◆ Work item ◆
Return exactly those lines of the material below that fall between the line holding "29.9% (2023 est.)" and the line holding "29.44% of GDP (2021 est.)", inclusive.

◆ Data for review ◆
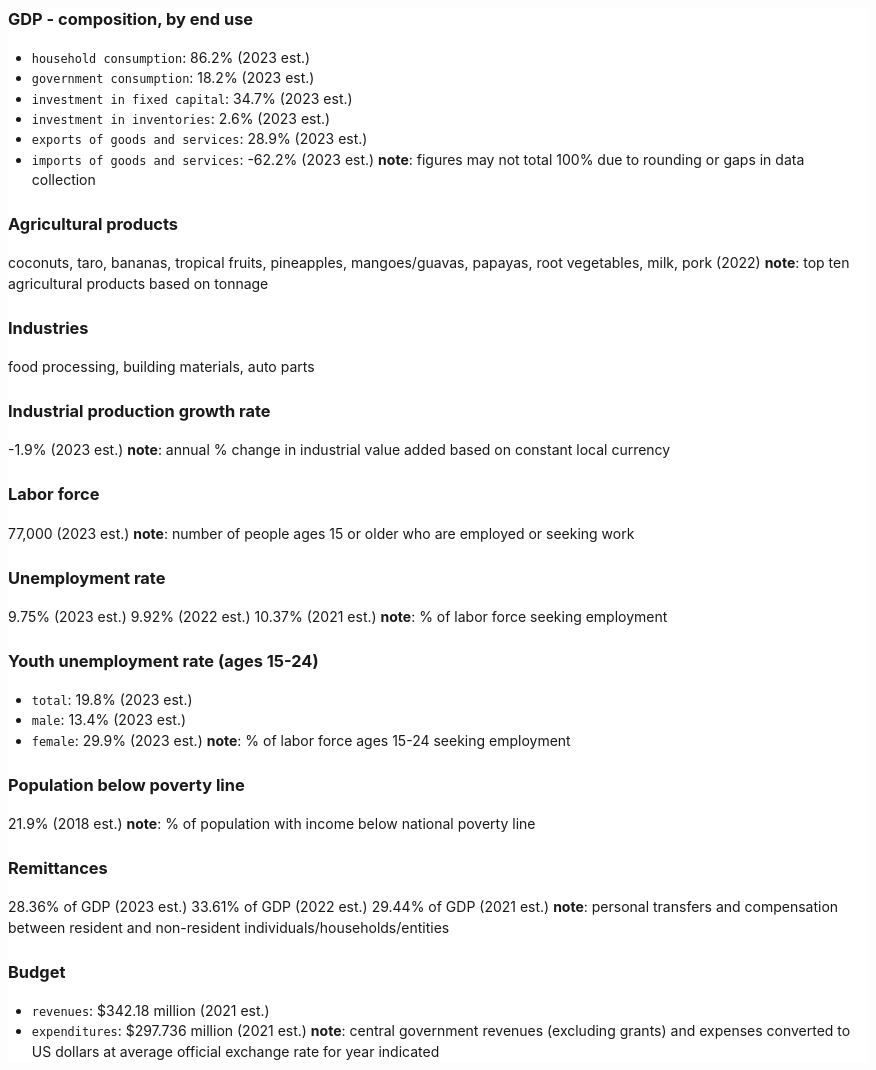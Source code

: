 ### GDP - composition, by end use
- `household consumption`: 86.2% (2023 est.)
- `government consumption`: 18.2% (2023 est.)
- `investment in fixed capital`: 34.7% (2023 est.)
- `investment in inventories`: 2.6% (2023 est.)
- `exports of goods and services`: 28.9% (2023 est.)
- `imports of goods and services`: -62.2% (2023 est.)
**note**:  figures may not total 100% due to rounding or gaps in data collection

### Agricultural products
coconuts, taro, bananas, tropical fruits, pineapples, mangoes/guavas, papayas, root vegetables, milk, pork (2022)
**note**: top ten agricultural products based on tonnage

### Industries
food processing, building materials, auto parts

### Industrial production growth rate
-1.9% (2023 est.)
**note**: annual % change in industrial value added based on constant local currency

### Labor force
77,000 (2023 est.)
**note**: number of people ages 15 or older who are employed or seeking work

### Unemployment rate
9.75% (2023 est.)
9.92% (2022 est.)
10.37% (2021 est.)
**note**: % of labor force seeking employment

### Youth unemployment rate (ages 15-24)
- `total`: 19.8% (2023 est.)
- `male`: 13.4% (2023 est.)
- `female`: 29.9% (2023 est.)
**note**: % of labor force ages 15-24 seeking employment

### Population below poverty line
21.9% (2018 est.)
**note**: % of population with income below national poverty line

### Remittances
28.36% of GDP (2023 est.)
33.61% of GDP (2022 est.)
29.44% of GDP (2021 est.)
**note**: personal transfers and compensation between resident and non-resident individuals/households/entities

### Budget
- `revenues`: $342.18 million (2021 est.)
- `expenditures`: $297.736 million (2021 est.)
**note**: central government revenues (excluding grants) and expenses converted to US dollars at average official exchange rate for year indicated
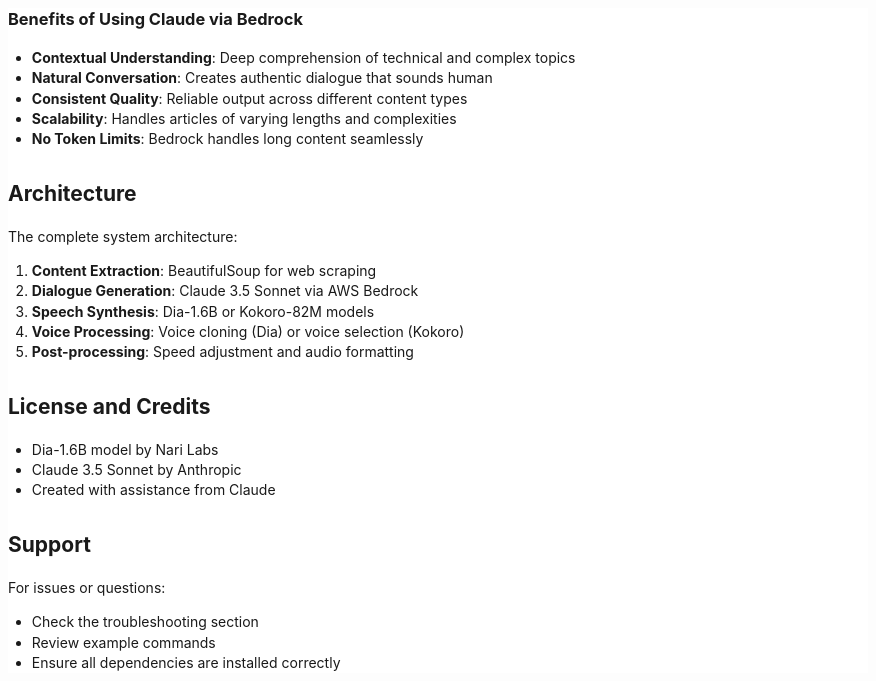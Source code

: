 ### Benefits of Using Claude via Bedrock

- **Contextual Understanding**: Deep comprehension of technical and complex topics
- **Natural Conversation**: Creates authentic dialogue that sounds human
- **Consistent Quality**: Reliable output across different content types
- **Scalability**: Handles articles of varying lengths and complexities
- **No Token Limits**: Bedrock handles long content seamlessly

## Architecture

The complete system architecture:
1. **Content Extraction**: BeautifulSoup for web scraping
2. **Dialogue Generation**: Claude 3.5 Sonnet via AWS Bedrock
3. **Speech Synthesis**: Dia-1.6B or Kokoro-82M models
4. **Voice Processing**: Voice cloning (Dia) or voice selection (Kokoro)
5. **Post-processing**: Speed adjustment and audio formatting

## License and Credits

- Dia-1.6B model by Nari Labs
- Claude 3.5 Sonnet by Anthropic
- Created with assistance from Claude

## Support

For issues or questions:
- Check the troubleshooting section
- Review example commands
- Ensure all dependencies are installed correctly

--

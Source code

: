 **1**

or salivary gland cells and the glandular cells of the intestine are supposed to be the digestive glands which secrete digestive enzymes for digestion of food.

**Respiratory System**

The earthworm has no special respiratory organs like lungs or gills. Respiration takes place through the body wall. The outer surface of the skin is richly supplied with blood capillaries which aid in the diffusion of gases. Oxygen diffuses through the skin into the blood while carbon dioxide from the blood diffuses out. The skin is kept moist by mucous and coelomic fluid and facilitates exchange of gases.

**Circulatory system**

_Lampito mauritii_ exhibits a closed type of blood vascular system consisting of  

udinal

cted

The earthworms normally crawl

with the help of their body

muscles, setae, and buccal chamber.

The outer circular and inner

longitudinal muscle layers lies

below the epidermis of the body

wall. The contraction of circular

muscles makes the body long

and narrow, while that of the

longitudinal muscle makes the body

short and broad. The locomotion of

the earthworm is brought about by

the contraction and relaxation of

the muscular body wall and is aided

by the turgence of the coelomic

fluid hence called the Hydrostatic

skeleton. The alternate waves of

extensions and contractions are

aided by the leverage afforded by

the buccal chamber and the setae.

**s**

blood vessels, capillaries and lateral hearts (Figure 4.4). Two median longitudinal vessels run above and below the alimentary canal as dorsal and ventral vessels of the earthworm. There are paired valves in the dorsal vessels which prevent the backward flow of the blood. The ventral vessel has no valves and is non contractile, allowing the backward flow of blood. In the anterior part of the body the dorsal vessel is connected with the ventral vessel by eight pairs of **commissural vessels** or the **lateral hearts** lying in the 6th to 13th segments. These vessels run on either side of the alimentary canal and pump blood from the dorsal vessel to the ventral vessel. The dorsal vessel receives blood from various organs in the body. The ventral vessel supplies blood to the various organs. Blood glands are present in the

◆ Answer ◆
- `female`: 29.9% (2023 est.)
**note**: % of labor force ages 15-24 seeking employment

### Population below poverty line
21.9% (2018 est.)
**note**: % of population with income below national poverty line

### Remittances
28.36% of GDP (2023 est.)
33.61% of GDP (2022 est.)
29.44% of GDP (2021 est.)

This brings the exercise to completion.